O advogado e professor da Universidade Estadual de Londrina Ruy de Jesus Marçal Carneiro denunciou ao Tribunal de Contas do Estado os convênios firmados pela Prefeitura com o Governo do Estado para a fiscalização do cumprimento do Código de Trânsito Brasileiro. E pediu a recomposição aos cofres públicos na hipótese de que tenha ocorrido lesão no ‘‘cumprimento’’ dos convênios.
Em artigo publicado pela Folha na segunda-feira, Carneiro levantou a tese de que as multas de trânsito aplicadas em Londrina são ilegais porque o Município não respeitou as exigências da Lei Orgânica para firmar os convênios com o Estado e não está inscrito no Sistema Nacional de Trânsito.
‘‘Apesar do flagrante desrespeito ao princípio da legalidade, reconhecida pelo próprio procurador Jurídico da Câmara, ele disse que o convênio é válido e que não houve prejuízo aos cidadãos. Diante deste entendimento não tenho alternativa senão fazer eu mesmo, como cidadão, a denúncia ao Tribunal de Contas’’, justifica o professor.
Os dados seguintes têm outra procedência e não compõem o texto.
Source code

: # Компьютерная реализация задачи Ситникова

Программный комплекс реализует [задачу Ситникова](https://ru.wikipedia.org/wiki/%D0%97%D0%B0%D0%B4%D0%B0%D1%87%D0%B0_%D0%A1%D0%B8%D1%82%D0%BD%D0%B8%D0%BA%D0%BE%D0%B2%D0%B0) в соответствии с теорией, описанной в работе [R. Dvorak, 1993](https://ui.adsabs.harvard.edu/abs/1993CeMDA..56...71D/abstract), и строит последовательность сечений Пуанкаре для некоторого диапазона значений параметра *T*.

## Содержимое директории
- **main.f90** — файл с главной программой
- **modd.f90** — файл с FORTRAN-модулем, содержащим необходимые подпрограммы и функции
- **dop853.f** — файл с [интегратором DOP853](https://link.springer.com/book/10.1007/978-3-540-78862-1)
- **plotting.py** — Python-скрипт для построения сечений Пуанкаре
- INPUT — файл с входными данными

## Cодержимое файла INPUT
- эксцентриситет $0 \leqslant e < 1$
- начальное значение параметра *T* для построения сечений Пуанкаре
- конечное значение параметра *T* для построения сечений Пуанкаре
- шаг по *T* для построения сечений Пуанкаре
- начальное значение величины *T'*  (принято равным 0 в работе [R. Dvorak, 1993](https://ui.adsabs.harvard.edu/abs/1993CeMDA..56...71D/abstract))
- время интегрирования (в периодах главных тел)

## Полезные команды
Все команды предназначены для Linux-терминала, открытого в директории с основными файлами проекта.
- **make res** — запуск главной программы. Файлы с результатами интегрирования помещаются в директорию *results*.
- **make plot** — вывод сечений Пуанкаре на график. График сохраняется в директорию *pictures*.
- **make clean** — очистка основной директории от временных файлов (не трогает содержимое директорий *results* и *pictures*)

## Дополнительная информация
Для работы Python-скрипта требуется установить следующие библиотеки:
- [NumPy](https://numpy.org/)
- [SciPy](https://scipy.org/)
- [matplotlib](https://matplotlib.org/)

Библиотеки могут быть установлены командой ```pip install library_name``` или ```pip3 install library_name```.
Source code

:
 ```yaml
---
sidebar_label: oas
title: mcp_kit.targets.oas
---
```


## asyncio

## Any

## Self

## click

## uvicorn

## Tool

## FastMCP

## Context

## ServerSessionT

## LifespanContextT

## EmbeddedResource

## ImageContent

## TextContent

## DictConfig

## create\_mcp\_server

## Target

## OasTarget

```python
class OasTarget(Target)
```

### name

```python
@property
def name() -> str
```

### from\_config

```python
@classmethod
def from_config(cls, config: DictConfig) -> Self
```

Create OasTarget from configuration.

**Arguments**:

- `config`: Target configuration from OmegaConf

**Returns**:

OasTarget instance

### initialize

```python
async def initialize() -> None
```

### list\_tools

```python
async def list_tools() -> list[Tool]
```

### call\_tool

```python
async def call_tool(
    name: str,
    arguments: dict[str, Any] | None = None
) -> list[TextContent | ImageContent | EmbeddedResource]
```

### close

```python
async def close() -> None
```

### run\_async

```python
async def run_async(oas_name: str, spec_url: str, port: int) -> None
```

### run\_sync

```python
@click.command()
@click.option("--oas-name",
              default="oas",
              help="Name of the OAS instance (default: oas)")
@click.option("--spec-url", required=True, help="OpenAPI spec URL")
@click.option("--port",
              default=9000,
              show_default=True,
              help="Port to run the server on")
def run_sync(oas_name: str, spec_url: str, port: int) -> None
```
O procurador Jurídico da Câmara, Antônio Carlos Vianna, enfatizou ontem que fez esta interpretação embasado em parecer do Tribunal de Contas. De acordo com Vianna, o TC entende que o atraso no encaminhamento dos convênios para o Legislativo não é razão para nulidade do ato.
‘‘O parecer, da procuradora Lilian Izabel Cubas, entende que há de se verificar o real interesse público do ato de formalização do instrumento convenial e sua legalidade’’, enfatiza Vianna. Ele acrescenta que a procuradora cita a jurista Maria Helena Diniz para sustentar que o não-cumprimento do prazo não acarreta qualquer consequência jurídica porque ‘‘são normas sui generis e não propriamente jurídicas, pois são autorizantes’’.
Vianna respondeu, ainda, aos estudantes de Direito Juliano Neitzke e Gustavo Fazolo. Em matéria publicada ontem, eles afirmaram que o procurador da Câmara havia cometido heresia jurídica. ‘‘Não foi opinião pessoal nem heresia, como disseram os saltitantes e imberbes estudantes. Me baseei no parecer do órgão técnico.’’
Quanto à denúncia do professor Ruy Carneiro ao TC, Vianna disse que ele poderia poupar este trabalho e pegar na própria Câmara Municipal o parecer do Tribunal.